Caryn Hartglass: Yeah. Hello humans, we have some competition with tool use! I know humans thought that we were special in that area, and we keep coming to find out more and more that other species are using tools too.
Jonathan Balcombe: Well what I think that we can say is, we are special, but we’re certainly not unique in that we use tools. Other animals use and manufacture tools and it’s a good example of a long list of things that we did used to think were unique to humans, but we had to strike a lot of things off of that list. But I think we do tend to be intellicentric, we love to focus on animal intelligence and cognition because we feel like we’re so very smart. But animals are good at what they need to be good at. We all evolve in different pathways, ways that suit our way of living. And I think it’s really short
sighted of us to demean or reduce animals because they may not function cognitively in the particular ways that we do.
Caryn Hartglass: I have a copy of your book Pleasurable Kingdom. It’s actually a signed copy, I was fortunate to receive it when I was at the PCRM Gala in 2007 in Washington, I think they gave it to all the attendees there.

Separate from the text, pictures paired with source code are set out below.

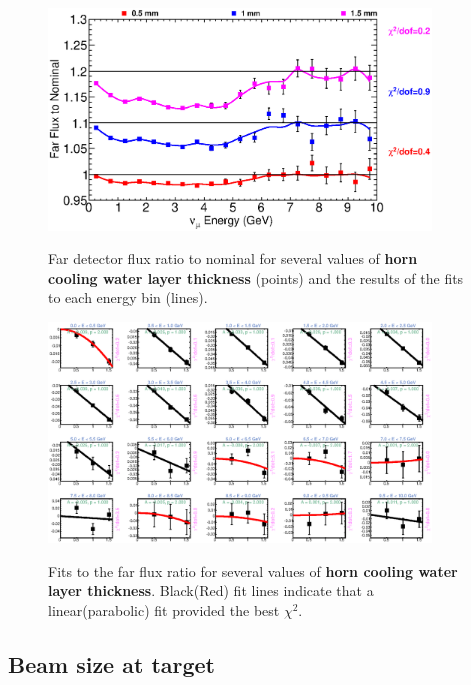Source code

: \begin{figure}[ht]
  \begin{center}
    {\includegraphics[width=4.0in]{figures/NominalWaterLayer__far_summary.eps}}
  \end{center}
\caption{ Far detector flux ratio to nominal for several values of {\bf horn cooling water layer thickness} (points) and the results of the fits to each energy bin (lines).}
\end{figure}

\begin{figure}[hb]
  \begin{center}
    {\includegraphics[width=4.0in]{figures/NominalWaterLayer__far_fits.eps}}
  \end{center}
\caption{ Fits to the far flux ratio for several values of {\bf horn cooling water layer thickness}. Black(Red) fit lines indicate that a linear(parabolic) fit provided the best $\chi^2$. }
\end{figure}

\clearpage
\subsection{Beam size at target}

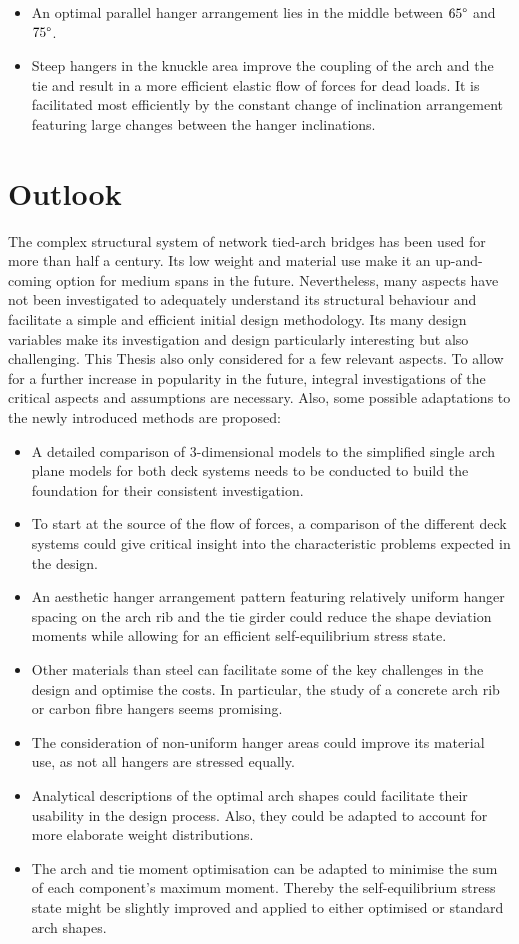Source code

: \begin{itemize}
    \item An optimal parallel hanger arrangement lies in the middle between $65\degree$ and $75\degree$.
    \item Steep hangers in the knuckle area improve the coupling of the arch and the tie and result in a more efficient elastic flow of forces for dead loads. It is facilitated most efficiently by the constant change of inclination arrangement featuring large changes between the hanger inclinations.
\end{itemize}


\cleardoublepage
\chapter{Outlook}\label{sec:outlook}
The complex structural system of network tied-arch bridges has been used for more than half a century. Its low weight and material use make it an up-and-coming option for medium spans in the future. Nevertheless, many aspects have not been investigated to adequately understand its structural behaviour and facilitate a simple and efficient initial design methodology. Its many design variables make its investigation and design particularly interesting but also challenging. This Thesis also only considered for a few relevant aspects. To allow for a further increase in popularity in the future, integral investigations of the critical aspects and assumptions are necessary. Also, some possible adaptations to the newly introduced methods are proposed:
\begin{itemize}
    \item A detailed comparison of 3-dimensional models to the simplified single arch plane models for both deck systems needs to be conducted to build the foundation for their consistent investigation.
    \item To start at the source of the flow of forces, a comparison of the different deck systems could give critical insight into the characteristic problems expected in the design.
    \item An aesthetic hanger arrangement pattern featuring relatively uniform hanger spacing on the arch rib and the tie girder could reduce the shape deviation moments while allowing for an efficient self-equilibrium stress state.
    \item Other materials than steel can facilitate some of the key challenges in the design and optimise the costs. In particular, the study of a concrete arch rib or carbon fibre hangers seems promising.
    \item The consideration of non-uniform hanger areas could improve its material use, as not all hangers are stressed equally.
    \item Analytical descriptions of the optimal arch shapes could facilitate their usability in the design process. Also, they could be adapted to account for more elaborate weight distributions.
    \item The arch and tie moment optimisation can be adapted to minimise the sum of each component's maximum moment. Thereby the self-equilibrium stress state might be slightly improved and applied to either optimised or standard arch shapes.
\end{itemize}

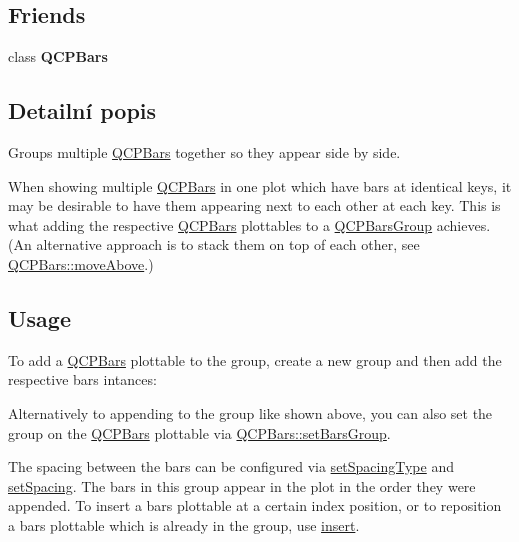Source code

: \subsection*{Friends}
\begin{DoxyCompactItemize}
\item 
\hypertarget{classQCPBarsGroup_a721b87c7cdb8e83a90d77fc8a22e7195}{}class {\bfseries Q\+C\+P\+Bars}\label{classQCPBarsGroup_a721b87c7cdb8e83a90d77fc8a22e7195}

\end{DoxyCompactItemize}


\subsection{Detailní popis}
Groups multiple \hyperlink{classQCPBars}{Q\+C\+P\+Bars} together so they appear side by side. 



When showing multiple \hyperlink{classQCPBars}{Q\+C\+P\+Bars} in one plot which have bars at identical keys, it may be desirable to have them appearing next to each other at each key. This is what adding the respective \hyperlink{classQCPBars}{Q\+C\+P\+Bars} plottables to a \hyperlink{classQCPBarsGroup}{Q\+C\+P\+Bars\+Group} achieves. (An alternative approach is to stack them on top of each other, see \hyperlink{classQCPBars_ac22e00a6a41509538c21b04f0a57318c}{Q\+C\+P\+Bars\+::move\+Above}.)\hypertarget{classQCPBarsGroup_qcpbarsgroup-usage}{}\subsection{Usage}\label{classQCPBarsGroup_qcpbarsgroup-usage}
To add a \hyperlink{classQCPBars}{Q\+C\+P\+Bars} plottable to the group, create a new group and then add the respective bars intances\+: 
\begin{DoxyCodeInclude}
\end{DoxyCodeInclude}
Alternatively to appending to the group like shown above, you can also set the group on the \hyperlink{classQCPBars}{Q\+C\+P\+Bars} plottable via \hyperlink{classQCPBars_aedd1709061f0b307c47ddb45e172ef9a}{Q\+C\+P\+Bars\+::set\+Bars\+Group}.

The spacing between the bars can be configured via \hyperlink{classQCPBarsGroup_a2c7e2d61b10594a4555b615e1fcaf49e}{set\+Spacing\+Type} and \hyperlink{classQCPBarsGroup_aa553d327479d72a0c3dafcc724a190e2}{set\+Spacing}. The bars in this group appear in the plot in the order they were appended. To insert a bars plottable at a certain index position, or to reposition a bars plottable which is already in the group, use \hyperlink{classQCPBarsGroup_a309a5f7233db189f3ea9c2d04ece6c13}{insert}.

Jonathan Balcombe: They did, that was a fun event.
Caryn Hartglass: Were you there?
Jonathan Balcombe: I was.
Caryn Hartglass: Oh! Okay, I was there too!
Jonathan Balcombe: I was a peon doing work in the background.
Caryn Hartglass: Well it was an interesting time for me because I was in between major surgeries for advanced ovarian cancer, a subject we can talk about at another time, and I thought I was done but I wasn’t done and I was really uncomfortable during that event. And I was so looking forward to it and looked for all the ways I possibly could, to seek pleasure that evening in order to focus on the pleasure and not on the pain. You talked a bit about pleasure and pain in your Pleasurable Kingdom book with respect to animals.
Jonathan Balcombe: Yes, just a little bit.
Caryn Hartglass: Just a little bit! Unfortunately it’s a funny thing the way we focus our understanding in the scientific realm. We’ll do experiments on animals and inflict pain on them in order to see different things, but we don’t want to really want to acknowledge that either they feel pain or that they feel pleasure.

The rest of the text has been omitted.